Let me say that James A. Highsmith’s Adaptive Software Development (Dorset House, ISBN 0-932633-404-4) is one of few SD books that has kept me awake.

On the more personal front: Bobby Schmidt oft boasts of his baseball afflictions. I flew to Cardiff, Wales, to see the Liverpool 2, Arsenal 1 FA Soccer Cup Final. I was wearing my CUJ shirt. Up comes Anthony Moss among the 74K fans. Small world. He’s moving from C to C++ with Brit Aerospace.

The sports trivia (sez who?) expands into programming non-trivia. Anthony is amazed that I know Bjarne Stroustrup. Of course, this is all part of the show-biz name-dropping syndrome.

I tell Anthony that he must buy the Koenig/Moo Accelerated C++ (Addison-Wesley).

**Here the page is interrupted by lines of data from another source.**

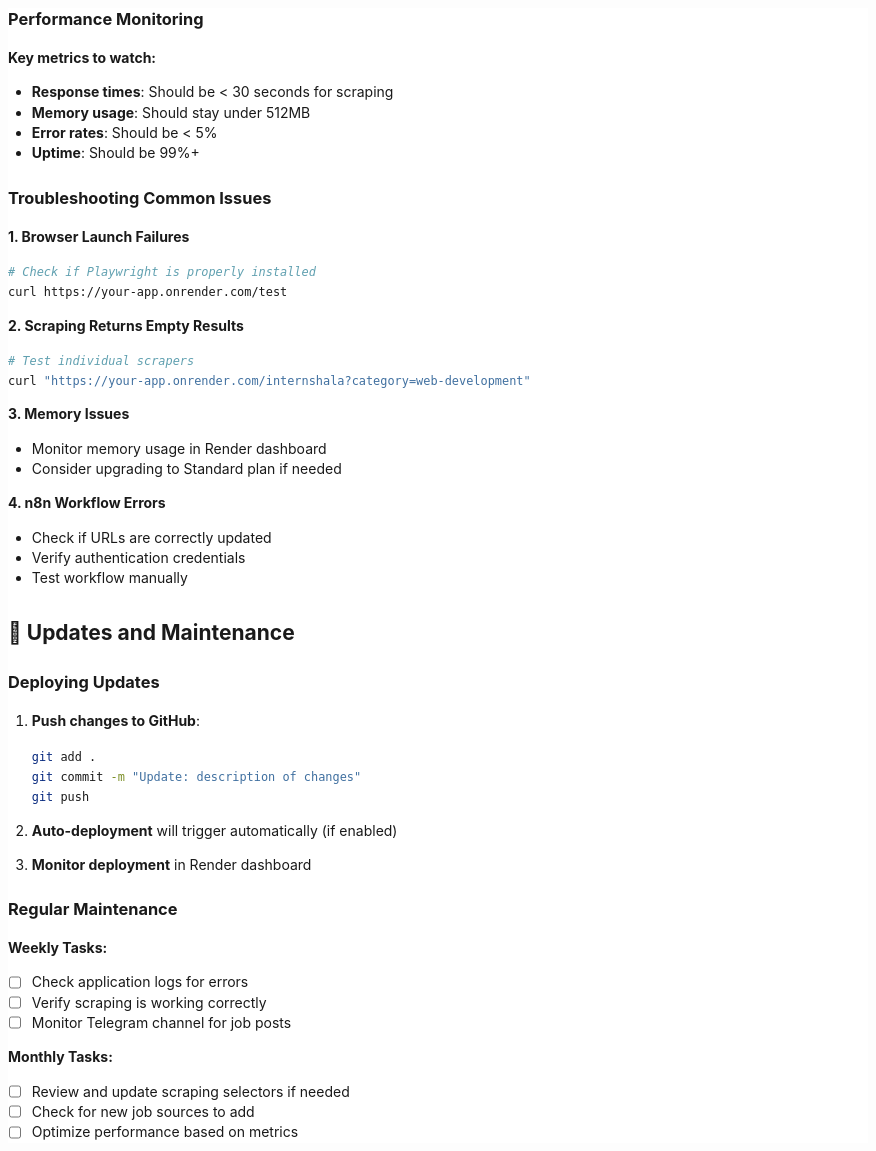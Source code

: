 ### Performance Monitoring

**Key metrics to watch:**
- **Response times**: Should be < 30 seconds for scraping
- **Memory usage**: Should stay under 512MB
- **Error rates**: Should be < 5%
- **Uptime**: Should be 99%+

### Troubleshooting Common Issues

**1. Browser Launch Failures**
```bash
# Check if Playwright is properly installed
curl https://your-app.onrender.com/test
```

**2. Scraping Returns Empty Results**
```bash
# Test individual scrapers
curl "https://your-app.onrender.com/internshala?category=web-development"
```

**3. Memory Issues**
- Monitor memory usage in Render dashboard
- Consider upgrading to Standard plan if needed

**4. n8n Workflow Errors**
- Check if URLs are correctly updated
- Verify authentication credentials
- Test workflow manually

## 🔄 Updates and Maintenance

### Deploying Updates

1. **Push changes to GitHub**:
   ```bash
   git add .
   git commit -m "Update: description of changes"
   git push
   ```

2. **Auto-deployment** will trigger automatically (if enabled)

3. **Monitor deployment** in Render dashboard

### Regular Maintenance

**Weekly Tasks:**
- [ ] Check application logs for errors
- [ ] Verify scraping is working correctly
- [ ] Monitor Telegram channel for job posts

**Monthly Tasks:**
- [ ] Review and update scraping selectors if needed
- [ ] Check for new job sources to add
- [ ] Optimize performance based on metrics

Stan Kelly-Bootle has been computing on and off since 1953 when he graduated from Cambridge University in Pure Mathematics and hacked on EDSAC I (the first true stored-program computer). He is a contributing editor for Linux Journal and a Jolt Judge for Software Development Magazine. With the demise of UNIX Review/Performance Computing, his 16-year-old Devil’s Advocate column has moved online to <www.sarcheck.com>. His many books include 680x0 Programming by Example, Mastering Turbo C, Lern Yerself Scouse, The Devil’s DP Dictionary, The Computer Contradictory, and Unix Complete. Under his nom-de-folk, Stan Kelly, his songs have been recorded by Cilla Black, Judy Collins, the Dubliners, and himself. Stan welcomes email via skb@atmail.net and his website <http://www.feniks.com/skb/>. Stan’s ramblings can also be found at <www.unixreview.com>.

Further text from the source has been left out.